Now we're at a picnic. Popped Collar Arnold who learned how to be gay by watching Bravo programs exclusively (Format: "Like, TK, TK, TK—something he doesn't mean seriously—TKTKTK, Seriously!" Eyebrow raise. Look to Camera. Gay face.) makes "kinda like lamb meatball kebabs. Seriously." Cold Sore/Mole Coke Head Pill Popper Amanda steals Crazy Creepy R. Crumb Character Alex's Monogram oven and calls it 'prison rules' which isn't true (Top Four Prison Rules: Don't Rat. Mind Your Own Business. Don't Get Too Comfortable. Suck My Dick.) Kenny's dad had a great mustache and Tracey is trying to make sausage but can't. "Put your back into it. Strawberry Fudgesicle," she murmurs to herself as she drowns, "Put your back into it."
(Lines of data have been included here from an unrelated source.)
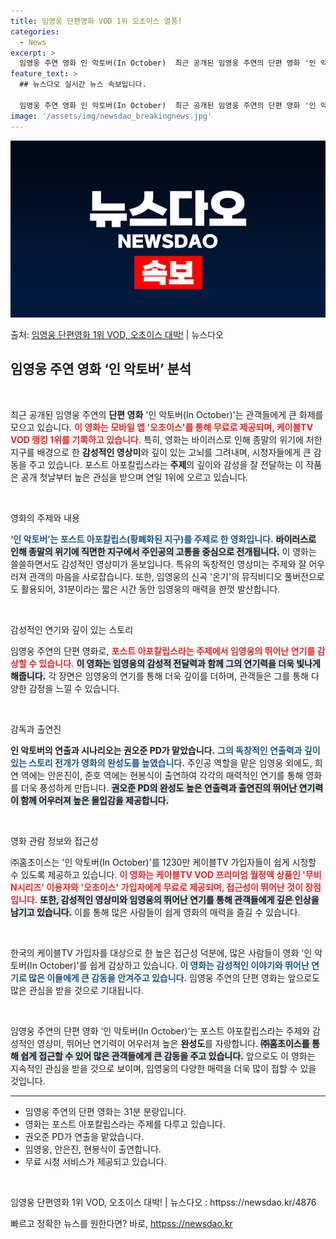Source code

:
 ```yaml
---
title: 임영웅 단편영화 VOD 1위 오초이스 열풍!
categories:
  - News
excerpt: >
  임영웅 주연 영화 인 악토버(In October)  최근 공개된 임영웅 주연의 단편 영화 '인 악토버(In …
feature_text: >
  ## 뉴스다오 실시간 뉴스 속보입니다.

  임영웅 주연 영화 인 악토버(In October)  최근 공개된 임영웅 주연의 단편 영화 '인 악토버(In …
image: '/assets/img/newsdao_breakingnews.jpg'
---
```


![뉴스다오 속보](/assets/img/newsdao_breakingnews.jpg)

<p>출처: <a href="httpss://newsdao.kr/4876" rel="dofollow">임영웅 단편영화 1위 VOD, 오초이스 대박!</a> | 뉴스다오</p>

<h2 data-ke-size="size26">임영웅 주연 영화 ‘인 악토버’ 분석</h2>

<p data-ke-size="size16">&nbsp;</p> 

최근 공개된 임영웅 주연의 <b>단편 영화</b> '인 악토버(In October)'는 관객들에게 큰 화제를 모으고 있습니다. <b><span style="color: #ee2323;">이 영화는 모바일 앱 '오초이스'를 통해 무료로 제공되며, 케이블TV VOD 랭킹 1위를 기록하고 있습니다.</span></b> 특히, 영화는 바이러스로 인해 종말의 위기에 처한 지구를 배경으로 한 <b>감성적인 영상미</b>와 깊이 있는 고뇌를 그려내며, 시청자들에게 큰 감동을 주고 있습니다. 포스트 아포칼립스라는 <b>주제</b>의 깊이와 감성을 잘 전달하는 이 작품은 공개 첫날부터 높은 관심을 받으며 연일 1위에 오르고 있습니다.

<p data-ke-size="size16">&nbsp;</p>

영화의 주제와 내용

<b><span style="color: #1a5490;">‘인 악토버’는 포스트 아포칼립스(황폐화된 지구)를 주제로 한 영화입니다.</span></b> <b><span style="background-color: #21538527;">바이러스로 인해 종말의 위기에 직면한 지구에서 주인공의 고통을 중심으로 전개됩니다.</span></b> 이 영화는 쓸쓸하면서도 감성적인 영상미가 돋보입니다. 특유의 독창적인 영상미는 주제와 잘 어우러져 관객의 마음을 사로잡습니다. 또한, 임영웅의 신곡 '온기'의 뮤직비디오 풀버전으로도 활용되어, 31분이라는 짧은 시간 동안 임영웅의 매력을 한껏 발산합니다.

<p data-ke-size="size16">&nbsp;</p> 

감성적인 연기와 깊이 있는 스토리

임영웅 주연의 단편 영화로, <b><span style="color: #ee2323;">포스트 아포칼립스라는 주제에서 임영웅의 뛰어난 연기를 감상할 수 있습니다.</span></b> <b><span style="background-color: #21538527;">이 영화는 임영웅의 감성적 전달력과 함께 그의 연기력을 더욱 빛나게 해줍니다.</span></b> 각 장면은 임영웅의 연기를 통해 더욱 깊이를 더하며, 관객들은 그를 통해 다양한 감정을 느낄 수 있습니다.

<p data-ke-size="size16">&nbsp;</p> 

감독과 출연진

<b>인 악토버의 연출과 시나리오는 권오준 PD가 맡았습니다.</b> <b><span style="color: #1a5490;">그의 독창적인 연출력과 깊이 있는 스토리 전개가 영화의 완성도를 높였습니다.</span></b> 주인공 역할을 맡은 임영웅 외에도, 희연 역에는 안은진이, 준호 역에는 현봉식이 출연하여 각각의 매력적인 연기를 통해 영화를 더욱 풍성하게 만듭니다. <b><span style="background-color: #21538527;">권오준 PD의 완성도 높은 연출력과 출연진의 뛰어난 연기력이 함께 어우러져 높은 몰입감을 제공합니다.</span></b>

<p data-ke-size="size16">&nbsp;</p>

영화 관람 정보와 접근성

㈜홈초이스는 '인 악토버(In October)'를 1230만 케이블TV 가입자들이 쉽게 시청할 수 있도록 제공하고 있습니다. <b><span style="color: #ee2323;">이 영화는 케이블TV VOD 프리미엄 월정액 상품인 '무비N시리즈' 이용자와 '오초이스' 가입자에게 무료로 제공되며, 접근성이 뛰어난 것이 장점입니다.</span></b> <b><span style="background-color: #21538527;">또한, 감성적인 영상미와 임영웅의 뛰어난 연기를 통해 관객들에게 깊은 인상을 남기고 있습니다.</span></b> 이를 통해 많은 사람들이 쉽게 영화의 매력을 즐길 수 있습니다.

<p data-ke-size="size16">&nbsp;</p> 

한국의 케이블TV 가입자를 대상으로 한 높은 접근성 덕분에, 많은 사람들이 영화 '인 악토버(In October)'를 쉽게 감상하고 있습니다. <b><span style="color: #1a5490;">이 영화는 감성적인 이야기와 뛰어난 연기로 많은 이들에게 큰 감동을 안겨주고 있습니다.</span></b> 임영웅 주연의 단편 영화는 앞으로도 많은 관심을 받을 것으로 기대됩니다.

<p data-ke-size="size16">&nbsp;</p> 

임영웅 주연의 단편 영화 ‘인 악토버(In October)’는 포스트 아포칼립스라는 주제와 감성적인 영상미, 뛰어난 연기력이 어우러져 높은 <b>완성도</b>를 자랑합니다. <b><span style="background-color: #21538527;">㈜홈초이스를 통해 쉽게 접근할 수 있어 많은 관객들에게 큰 감동을 주고 있습니다.</span></b> 앞으로도 이 영화는 지속적인 관심을 받을 것으로 보이며, 임영웅의 다양한 매력을 더욱 많이 접할 수 있을 것입니다.

<hr>

<ul>
   <li>임영웅 주연의 단편 영화는 31분 분량입니다.</li>
   <li>영화는 포스트 아포칼립스라는 주제를 다루고 있습니다.</li>
   <li>권오준 PD가 연출을 맡았습니다.</li>
   <li>임영웅, 안은진, 현봉식이 출연합니다.</li>
   <li>무료 시청 서비스가 제공되고 있습니다.</li>
</ul>

<p data-ke-size="size16">&nbsp;</p> 

임영웅 단편영화 1위 VOD, 오초이스 대박! | 뉴스다오  : httpss://newsdao.kr/4876 

빠르고 정확한 뉴스를 원한다면? 바로, <a href="httpss://newsdao.kr" rel="dofollow">httpss://newsdao.kr</a>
Tracey is the Garbage Pail Kid of the show. Her crust is too thin. She is, just for context, an overweight lesbian who is also clairvoyant. Could she see her end coming? (Spoiler: Yes.) She has a crush on Angelo. She has a slightly raspy voice and she feeds her child—actually her partner's child—fast food twice a week. Tracey Bloom is incredibly nice and wants desperately to be liked. But the source of her niceness comes from-at least through the reflection (and refraction) of the television screen—the conviction that she's not worth much. She's like Avis, working hard to compensate. What's good in a car rental company might be bad in a person.
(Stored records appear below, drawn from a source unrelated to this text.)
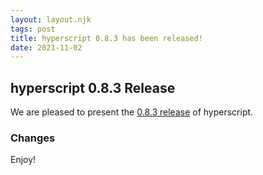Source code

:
 ```yaml
---
layout: layout.njk
tags: post
title: hyperscript 0.8.3 has been released!
date: 2021-11-02
---
```


## hyperscript 0.8.3 Release

We are pleased to present the
[0.8.3 release](https://unpkg.com/browse/hyperscript.org@0.8.3/)
of hyperscript.

### Changes


Enjoy!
What most touches and troubles is Tracy's ever-readiness for failure. In fact, it seems she welcomes it as a confirmation of her own lousy opinion of herself. Beneath the jokey and cavalier attitude, something darker and much more sad lies. So moving ever forward, shrugging off the world's jibes and criticisms, she actually "beats on, boats against the current, borne back ceaselessly into the past" deeper in a downward spiral of her own reflection. Thus when Jonathan Waxman/Harvey Fierstein trashed her burger saying, "It's too big. It ain't no slider," or when Tom Colicchio needlessly zinged, "Calling this Italian food is an insult to Italians," Tracey Bloom absorbed it not with happiness but perhaps with some darker cousin of satisfaction.

When Top Chef ended last night, I was sad. Not because Arnold Popped Collar won nor because Timofey teared up. It wasn't even Bobby from King of the Hill's blatant misrepresentation of judicial criticism to his fellow contestants. "They said it was unrealistic," he sighed, as if bacon-wrapped fish was a culinary fantasia and he a Blakeian visionary. The saddest part wasn't even in the knowing that another chapter has been written for Tracey in her book of self-fulfilling prophecy or even in the relief I felt—that guilty relief when a loved one dies after long illness and we no longer are forced to witness our own mortality, flesh of our flesh turning to dust before our eyes, visions of ourselves, pee-stained, paper skin and rail-thin—when she left. No, it's that long after either Angelo or Kenny are crowned the winner, we all will stay saddled by the stories of ourselves we tell ourselves about ourselves, catching sight of us, our own anti-heroes, in every reflecting pool and polished surface.